** What is required **
Nothing may be left out of the listing below but its images; repeat the rest exactly.

** Records for this task **

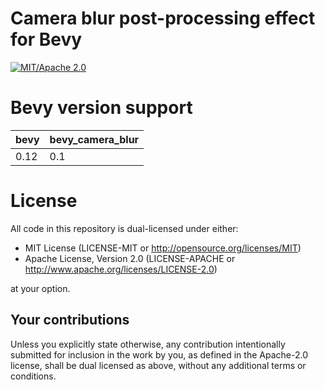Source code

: # Camera blur post-processing effect for Bevy

[![MIT/Apache 2.0](https://img.shields.io/badge/license-MIT%2FApache-blue.svg)](https://github.com/Jondolf/bevy_xpbd#license)


# Bevy version support

|bevy|bevy\_camera\_blur|
|----|---|
|0.12|0.1|

# License

All code in this repository is dual-licensed under either:

- MIT License (LICENSE-MIT or http://opensource.org/licenses/MIT)
- Apache License, Version 2.0 (LICENSE-APACHE or http://www.apache.org/licenses/LICENSE-2.0)

at your option.

## Your contributions

Unless you explicitly state otherwise, any contribution intentionally submitted for inclusion in the
work by you, as defined in the Apache-2.0 license, shall be dual licensed as above, without any
additional terms or conditions.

** Your response **
Source code

: # Camera blur post-processing effect for Bevy

[![MIT/Apache 2.0](https://img.shields.io/badge/license-MIT%2FApache-blue.svg)](https://github.com/Jondolf/bevy_xpbd#license)


# Bevy version support

|bevy|bevy\_camera\_blur|
|----|---|
|0.12|0.1|

# License

All code in this repository is dual-licensed under either:

- MIT License (LICENSE-MIT or http://opensource.org/licenses/MIT)
- Apache License, Version 2.0 (LICENSE-APACHE or http://www.apache.org/licenses/LICENSE-2.0)

at your option.

## Your contributions

Unless you explicitly state otherwise, any contribution intentionally submitted for inclusion in the
work by you, as defined in the Apache-2.0 license, shall be dual licensed as above, without any
additional terms or conditions.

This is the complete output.